Или вот молодой Тургенев склонился над гробом Пушкина и отрезал прядь его волос. Считать ли это воровством? Спросил ли он у поэта: «Можно»? Маникюрными ножницами было совершено это деяние или парикмахерскими? Можно задать тысячу смешных, бессмысленных вопросов, которые разобьются об один: «Зачем?».
Повествование постоянно переносится из прошлого в настоящее, из реаль-ного в вымышленное, из докумен-тального в фальсифицированное. Гоголь одновременно присутствует в гостях у Пушкина, собирающегося на дуэль, и во французской опере; Елена Сергевна Булгакова собственноручно ворует могильный камень Николая Васильевича и тащит его к праху мужа, Пушкин (артист Сергей Мелконян) за ниточки возносит свой собственный труп над сценой.
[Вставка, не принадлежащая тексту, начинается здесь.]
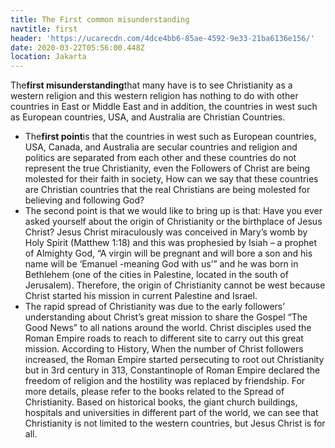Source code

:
 ```yaml
---
title: The First common misunderstanding
navtitle: first
header: 'https://ucarecdn.com/4dce4bb6-85ae-4592-9e33-21ba6136e156/'
date: 2020-03-22T05:56:00.448Z
location: Jakarta
---
```



The**first misunderstanding**that many have is to see Christianity as a western religion and this western religion has nothing to do with other countries in East or Middle East and in addition, the countries in west such as European countries, USA, and Australia are Christian Countries.

* The**first point**is that the countries in west such as European countries, USA, Canada, and Australia are secular countries and religion and politics are separated from each other and these countries do not represent the true Christianity, even the Followers of Christ are being molested for their faith in society, How can we say that these countries are Christian countries that the real Christians are being molested for believing and following God?
* The second point is that we would like to bring up is that: Have you ever asked yourself about the origin of Christianity or the birthplace of Jesus Christ? Jesus Christ miraculously was conceived in Mary’s womb by Holy Spirit (Matthew 1:18) and this was prophesied by Isiah – a prophet of Almighty God, “A virgin will be pregnant and will bore a son and his name will be ‘Emanuel -meaning God with us’” and he was born in Bethlehem (one of the cities in Palestine, located in the south of Jerusalem). Therefore, the origin of Christianity cannot be west because Christ started his mission in current Palestine and Israel.
* The rapid spread of Christianity was due to the early followers’ understanding about Christ’s great mission to share the Gospel “The Good News” to all nations around the world. Christ disciples used the Roman Empire roads to reach to different site to carry out this great mission. According to History, When the number of Christ followers increased, the Roman Empire started persecuting to root out Christianity but in 3rd century in 313, Constantinople of Roman Empire declared the freedom of religion and the hostility was replaced by friendship. For more details, please refer to the books related to the Spread of Christianity. Based on historical books, the giant church buildings, hospitals and universities in different part of the world, we can see that Christianity is not limited to the western countries, but Jesus Christ is for all.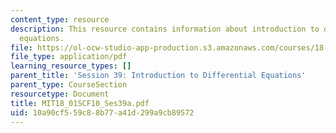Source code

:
```yaml
---
content_type: resource
description: This resource contains information about introduction to differential
  equations.
file: https://ol-ocw-studio-app-production.s3.amazonaws.com/courses/18-01sc-single-variable-calculus-fall-2010/10a90cf559c88b77a41d299a9cb89572_MIT18_01SCF10_Ses39a.pdf
file_type: application/pdf
learning_resource_types: []
parent_title: 'Session 39: Introduction to Differential Equations'
parent_type: CourseSection
resourcetype: Document
title: MIT18_01SCF10_Ses39a.pdf
uid: 10a90cf5-59c8-8b77-a41d-299a9cb89572
---
```

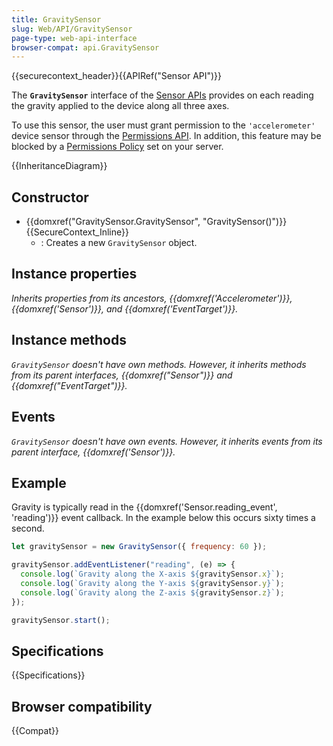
 ```yaml
---
title: GravitySensor
slug: Web/API/GravitySensor
page-type: web-api-interface
browser-compat: api.GravitySensor
---
```


{{securecontext_header}}{{APIRef("Sensor API")}}

The **`GravitySensor`** interface of the [Sensor APIs](/en-US/docs/Web/API/Sensor_APIs) provides on each reading the gravity applied to the device along all three axes.

To use this sensor, the user must grant permission to the `'accelerometer'` device sensor through the [Permissions API](/en-US/docs/Web/API/Permissions_API). In addition, this feature may be blocked by a [Permissions Policy](/en-US/docs/Web/HTTP/Permissions_Policy) set on your server.

{{InheritanceDiagram}}

## Constructor

- {{domxref("GravitySensor.GravitySensor", "GravitySensor()")}} {{SecureContext_Inline}}
  - : Creates a new `GravitySensor` object.

## Instance properties

_Inherits properties from its ancestors, {{domxref('Accelerometer')}}, {{domxref('Sensor')}}, and {{domxref('EventTarget')}}._

## Instance methods

_`GravitySensor` doesn't have own methods. However, it inherits methods from its parent interfaces, {{domxref("Sensor")}} and {{domxref("EventTarget")}}._

## Events

_`GravitySensor` doesn't have own events. However, it inherits events from its parent interface, {{domxref('Sensor')}}._

## Example

Gravity is typically read in the {{domxref('Sensor.reading_event', 'reading')}} event callback. In the example below this occurs sixty times a second.

```js
let gravitySensor = new GravitySensor({ frequency: 60 });

gravitySensor.addEventListener("reading", (e) => {
  console.log(`Gravity along the X-axis ${gravitySensor.x}`);
  console.log(`Gravity along the Y-axis ${gravitySensor.y}`);
  console.log(`Gravity along the Z-axis ${gravitySensor.z}`);
});

gravitySensor.start();
```

## Specifications

{{Specifications}}

## Browser compatibility

{{Compat}}
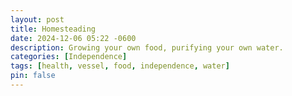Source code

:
 ```yaml
---
layout: post
title: Homesteading
date: 2024-12-06 05:22 -0600
description: Growing your own food, purifying your own water.
categories: [Independence]
tags: [health, vessel, food, independence, water]
pin: false
---
```

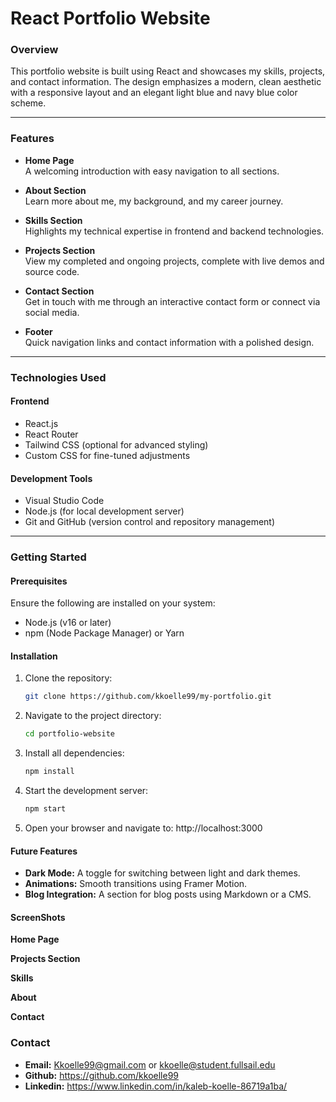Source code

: # React Portfolio Website

### Overview

This portfolio website is built using React and showcases my skills, projects, and contact information. The design emphasizes a modern, clean aesthetic with a responsive layout and an elegant light blue and navy blue color scheme.

---

### Features

- **Home Page**  
  A welcoming introduction with easy navigation to all sections.

- **About Section**  
  Learn more about me, my background, and my career journey.

- **Skills Section**  
  Highlights my technical expertise in frontend and backend technologies.

- **Projects Section**  
  View my completed and ongoing projects, complete with live demos and source code.

- **Contact Section**  
  Get in touch with me through an interactive contact form or connect via social media.

- **Footer**  
  Quick navigation links and contact information with a polished design.

---

### Technologies Used

#### Frontend

- React.js
- React Router
- Tailwind CSS (optional for advanced styling)
- Custom CSS for fine-tuned adjustments

#### Development Tools

- Visual Studio Code
- Node.js (for local development server)
- Git and GitHub (version control and repository management)

---

### Getting Started

#### Prerequisites

Ensure the following are installed on your system:

- Node.js (v16 or later)
- npm (Node Package Manager) or Yarn

#### Installation

1. Clone the repository:

   ```bash
   git clone https://github.com/kkoelle99/my-portfolio.git

   ```

2. Navigate to the project directory:

   ```bash
   cd portfolio-website

   ```

3. Install all dependencies:

   ```bash
   npm install

   ```

4. Start the development server:

   ```bash
   npm start

   ```

5. Open your browser and navigate to:
   http://localhost:3000

#### Future Features

- **Dark Mode:** A toggle for switching between light and dark themes.
- **Animations:** Smooth transitions using Framer Motion.
- **Blog Integration:** A section for blog posts using Markdown or a CMS.

#### ScreenShots

**Home Page**

**Projects Section**

**Skills**

**About**

**Contact**

### Contact

- **Email:** Kkoelle99@gmail.com or kkoelle@student.fullsail.edu
- **Github:** https://github.com/kkoelle99
- **Linkedin:** https://www.linkedin.com/in/kaleb-koelle-86719a1ba/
Здесь вообще много странного, и константой этого мира является образ Гоголя — жалкого, сжавшегося, верещащего мерзким фальцетом, валяющегося то под столом, то у кого-то в ногах. «Для кого я теперь буду писать?!» — пищит Гоголь в пустоту, узнав о гибели Пушкина. «Для кого я теперь буду писать?!» Можно подумать, что Крымов презирает и ненавидит Гоголя какой-то личной ненавистью, считает его графоманом, создавшим единственное нормальное произведение, — и то потому, что его сюжет был украден у великого Пушкина. На самом деле весь спектакль Крымов занимается опровержением моего тезиса «Пушкин круче». Просто он действует, что назы-вается, от противного.
Зрителям предложено четыре варианта того, как именно Пушкин передал Гоголю сюжет «Мертвых душ». Самый показательный: Пушкин гуляет с семьей по бульвару и, не найдя в карманах мелочи, швыряет нищему бумажку с планом новой поэмы. Нищий жадно хватает ее и убегает прочь — писать! Или вот еще: ссутулившийся Гоголь сидит за столом в гостях у Пушкина, который вполне по-хамски отчитывает жену, шутит скабрезные анекдоты, не найдя носка, надевает на ногу перчатку и приговаривает: «Представьте, мол, Пушкин в перчатке! Да чтоб на такое посмотреть, целая очередь соберется! Я бы и сам посмотрел!»
Это предпоследняя сцена спектакля, в которой мы вдруг видим самовлюбленного, вульгарного и озлобленного Александра Сергеевича, который уже точно знает, что он — «наше все». На протяжении всей сцены сидящий в центре стола Гоголь по одной затягивает в рот холодные макароны — единственное блюдо, оставшееся после пышного семейного ужина великого поэта. Перед уходом на дуэль Пушкин подходит к Гоголю и тихо рассказывает о том, что надо написать большое произведение о России — простое и понятное, в котором все будет показано, как оно есть. В этом монологе уже нет ни хамства, ни воровства, ни снисходительности. Есть только дружеская просьба: напиши, пожалуйста, это важно — я уже не смогу. Закончив спич, Пушкин прихватывает поломавшийся самокат сына — чтобы по дороге на дуэль занести его в ремонт.
Сидя за столом, Гоголь, бормоча вслух, пишет знаменитое лирическое отступление про Русь-тройку. Из кучи объедков и мусора, скопившихся на столе, вдруг вылетает черная бумажная бричка и начинает кружиться над сценой. Мы слышим жужжание дрона и невероятно точный, красивый текст Гоголя. И не важно, было это украдено или подарено. Как рождено, где рождено. Важно, что это у нас есть.